● Assigned task:
When the word "exploration" shows up in a line of the data below, copy that whole line.

Collected data entries
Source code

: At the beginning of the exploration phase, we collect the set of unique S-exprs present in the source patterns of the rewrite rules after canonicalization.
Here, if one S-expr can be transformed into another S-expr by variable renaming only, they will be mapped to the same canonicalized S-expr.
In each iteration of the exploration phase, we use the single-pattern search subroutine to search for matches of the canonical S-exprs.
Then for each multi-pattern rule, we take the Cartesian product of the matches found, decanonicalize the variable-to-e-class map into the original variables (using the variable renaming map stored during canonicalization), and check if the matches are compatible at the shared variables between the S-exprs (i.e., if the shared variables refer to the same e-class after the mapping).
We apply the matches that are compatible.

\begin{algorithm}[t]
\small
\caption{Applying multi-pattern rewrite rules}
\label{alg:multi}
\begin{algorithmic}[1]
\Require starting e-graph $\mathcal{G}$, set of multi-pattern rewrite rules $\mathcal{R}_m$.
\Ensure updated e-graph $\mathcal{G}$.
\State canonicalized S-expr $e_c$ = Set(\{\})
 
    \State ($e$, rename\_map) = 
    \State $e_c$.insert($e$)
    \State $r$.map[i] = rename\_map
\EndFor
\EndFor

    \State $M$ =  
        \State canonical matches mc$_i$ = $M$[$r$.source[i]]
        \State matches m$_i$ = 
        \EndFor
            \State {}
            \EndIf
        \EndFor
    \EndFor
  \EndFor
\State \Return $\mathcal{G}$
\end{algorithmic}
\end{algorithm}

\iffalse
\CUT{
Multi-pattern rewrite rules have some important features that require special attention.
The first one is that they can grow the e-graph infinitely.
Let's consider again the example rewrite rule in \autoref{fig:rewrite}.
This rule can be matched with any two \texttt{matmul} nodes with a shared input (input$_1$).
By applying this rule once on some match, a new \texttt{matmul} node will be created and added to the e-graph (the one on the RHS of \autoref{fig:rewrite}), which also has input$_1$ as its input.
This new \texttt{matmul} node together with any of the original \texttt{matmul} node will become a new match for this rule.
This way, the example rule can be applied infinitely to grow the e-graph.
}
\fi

● Exercise response:
: At the beginning of the exploration phase, we collect the set of unique S-exprs present in the source patterns of the rewrite rules after canonicalization.
In each iteration of the exploration phase, we use the single-pattern search subroutine to search for matches of the canonical S-exprs.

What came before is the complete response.